> _Activity_
The answer is a single number: the count of lines in the records below that contain the word "worthy".

> _Records to use_

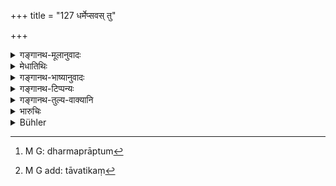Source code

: +++
title = "127 धर्मेप्सवस् तु"

+++

<details><summary>गङ्गानथ-मूलानुवादः</summary>

If those who, knowing their duty, and wishing to acquire merit, imitate the practices of righteous men, with the exception of reciting the sacred texts, they incur no guilt; they obtain praise.—(127)
</details>

<details><summary>मेधातिथिः</summary>

एतद् एवाह । धर्माप्तुम्[^२३५] इच्छन्तो ऽभ्युदयकामाः । **सतां** साधूनां **धर्मम्** **अनुष्ठिताः** समाश्रिताः । मन्त्रवर्जं न दुष्यन्ति । अतस् ते अनेकाहोपवासदेवतार्चनगुरुब्राह्मणनमस्कारादि **सतां **वृत्तम् आचरन्तो **न दुष्यन्ति** । **प्रशंसां **फलं **च** **प्राप्नुवन्ति** । 


[^२३५]:
     M G: dharmaprāptum

- न पुनर् एतन् मन्तव्यम् "यानि समन्त्रकाणि ब्राह्मणादीनां कर्माणि दर्शपौर्णमासादीनि तानि मन्त्रवर्ज्यं शूद्रस्य न दुष्यन्ति" इति । यतः समन्त्रेषूत्पन्नेषु मन्त्ररहितेनानुष्ठानम् अशाब्दं स्यात् । **मन्त्रवर्जम्** इत्य् एतस्य दर्शितो विषयः । तथा च भवगान् व्यासः-

- न चेह शूद्रः पततीति निश्चयो न चापि संस्कारम् इहार्हतीति ।

- स्मृतिप्रयुक्तं तु न धर्मम् अश्नुते न चास्य धर्मे प्रतिषेधनं स्मृतम् ॥ इति ।

एतद् अपि यथाविहितानुवाद्य् एव । लशुनसुरापानादेर् न पतति । संस्कारानर्हतोक्तैव । उक्तं चानुपनीतत्वाच् छ्रुतिविहितधर्माभावे स्मृतिविषये सामान्यविहिता धर्मा यथोक्तप्रकारास् ते नास्य प्रतिषिध्यन्ते । तथा च स्मृत्यन्तरम्- "पाकयज्ञैः स्वयं यजेत । अनुज्ञातो ऽस्य नमस्कारो मन्त्रः" (ग्ध् १०.६४–६५) इति । 

- <u>ये पुनर्</u> आहुः आवसथ्याधानपार्वणवैश्वदेवान्नपाकयज्ञादिषु शूद्राणां पाक्षिको ऽधिकारः, 

- <u>तेषाम्</u> अभिप्रायं न विद्मः । आवसथ्याधानं तावद् गृह्यकारैर् आम्नातं त्रैवर्णिकोद्देशेनैव । मन्वादिभिश् च नैवम् आम्नातम् । तथा केवलम् "वैवाहिकाग्नौ कुर्वीत गृह्यं कर्म" (म्ध् ३.५७) इति तत्र नैवाम्नातम् । कुतः शूद्रस्याधानम् । अथ पाकयज्ञविधानाद् अग्न्याधानाक्षेपः, तद् अपि न । लौकिकाग्नौ वैश्वदेवो भविष्यति । यावद् वचनं[^२३६] वाचनिकं नान्यद् आक्षेप्तुम् अलं । "विवाहाग्नौ" इत्य् अत्रैव प्रदर्शितम् । पार्वणशब्देन च यद्य् आमावास्यं श्राद्धम् उच्यते, तद् अभ्यनुजानीमः, अष्टकापार्वणश्राद्धवैश्वदेवानां विहिततात् । अथ दर्शपौर्णमासौ, तद् अपाकृतम् ॥ १०.१२७ ॥


[^२३६]:
     M G add: tāvatikaṃ
</details>

<details><summary>गङ्गानथ-भाष्यानुवादः</summary>

This is what the text proceeds to point out.

‘*Desiring to acquire merit*’—seeking for spiritual welfare.

‘*Imitate the practice of righteous men*’— betake themselves to the performance of acts done by good men;—‘*with the exception of reciting sacred texts*’—‘*they incur no guilt*.’ That is to say, they do not incur any guilt, if they perform such acts as fasting for a day, worshipping of gods, bowing to elders and Brāhmaṇas—all which are done by good men; in fact ‘*they obtain praise*’— as the distinct result of their act.

It will not be right to entertain the following notion—“the Śūdra incurs no guilt if he performs, without reciting the sacred texts, the
*Darśa-pūrṇamāsa* and other rites, which are performed by twice-born men
with the sacred texts.” Because these acts having been prescribed as to be done with sacred texts, if they are done without these texts, this would be distinctly contrary to the scriptures.

The exact significance of the phrase ‘*with the exception of inciting the sacred texts*’ has been already explained.

Says the revered Vyāsa—‘It is certain that the Śūdra does not become an outcast, nor is he worthy of sacraments; he is not entitled to the sacred rites prescribed in the *Smṛtis*; nor is any prohibition laid down against the sacred rites.

This also is only reiterative of what has been enjoined elsewhere.

The Śūdra does not become an outcast by eating garlic or drinking wine.

What is meant by his being ‘*not worthy of sacraments*’ has been already explained. It has been pointed out that, inasmuch as the Initiatory Rite has not been performed for him, the performance of the Śrauta rites is not open to him; but there is no prohibition against his performing those rites that are prescribed in the *Smṛtis* as to be performed by all men. To this end we have other *Smṛti texts*—‘He shall perform the Pākayajña rites’ (*Gautama*, 4.65),—‘Salutation also, without sacred texts, is permitted for him’ (*Ibid*. 4.64).

Some people have remarked that—“the *Śūdra is* only partially entitled to the performance of such rites as the *Āvasathyādhāna* (the kindling of the Household Fire), the *Pārvaṇa*, the *Vaiśvadeva*, the *Pākayajña* and so forth.”

But we do not understand what these men mean. By the Gṛhya-writers the
*Āvasathyādhāna* has been prescribed distinctly for the three higher
castes; by manu and other Smṛti-writers it has not been prescribed at all; all that they say is—‘they should perform the Gṛhya rites in the marriage-fire’ (Manu, 3.67). So being nowhere laid down, whence could there be any such *ādhāna* for the Śūdra? If it be held that the rite of kindling fire is implied by the injunction of the *Pākayajña* rites,—this also is not possible; since the Vaiśvadeva offerings (of the
*Pākayajña*) could be done in the ordinary fire. In fact in all these
matters, we have to accept only what is distinctly laid down in the texts, and it is not right to draw inferences. All this has been explained in connection with the term ‘marriage-fire’ (under 3.67).

By the term ‘*Pārvaṇa*’, if it is the *Śrāddha* that is meant, then we admit this, since the *Aṣṭakā*, the *Pārvaṇa-śrāddha* and the
*Vaiśvadeva* offerings have all been prescribed for the Śūdra also. If
however the performance of the *Darśa-pūrṇamāsa* be meant, this wo have already refuted.—(127)
</details>

<details><summary>गङ्गानथ-टिप्पन्यः</summary>

This verse is quoted in *Smṛtitattva* II (p. 381), as prohibiting for
*Śūdras* the performance of rites accompanied with the reciting of
*mantras*;—and in *Śāntimayūkha* (p. 2), which quotes Medhātithi’s view
that ‘this verse entitles Śūdras only to Fasts and such acts as are done
without the use of Vedic *mantras*, and it is not meant that they are to
do even those acts that require the use of *mantras*, but they are not
to use *mantras*,’—and says that this view is not correct, because to
Fasts and other such acts they are entitled by virtue of the injunctions
of those acts themselves, and the present verse would be superfluous.
</details>

<details><summary>गङ्गानथ-तुल्य-वाक्यानि</summary>

**(verses 10.126-127)**

See Comparative notes for [Verse
10.126].
</details>

<details><summary>भारुचिः</summary>

अप्रतिषिद्धम् आसेवमानाः । प्रकरणाद् ब्राह्मणापाश्रितशूद्रा उच्यन्ते । न चानेन मन्त्रप्रतिषेधेनाग्निहोत्रादिष्व् अप्य् अस्याधिकारो ऽनुज्ञायते, "मन्तर्वर्जं न दुष्यन्ति" इत्य् एतस्माद् । येन श्रुत्याग्निहोत्रादिषु शूद्रः पर्युदस्तः तस्माद् धर्मेप्सवः स्मार्तविषयं नियतसंस्कारेषु पाकयज्ञेषु चावसथ्याधानपार्वणवैश्वदेवान्नप्राशनादिषु शूद्राणां पाक्षिको ऽधिकार इत्य् उक्तम् । तथा च स्मृत्यन्तरम्- "पाकयज्ञैः स्वयं यजेतेत्य् एके" इति । एवं च ॥ १०.१२७ ॥
</details>

<details><summary>Bühler</summary>

127	(Sudras) who are desirous to gain merit, and know (their) duty, commit no sin, but gain praise, if they imitate the practice of virtuous men without reciting sacred texts.
</details>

> _Output below_
2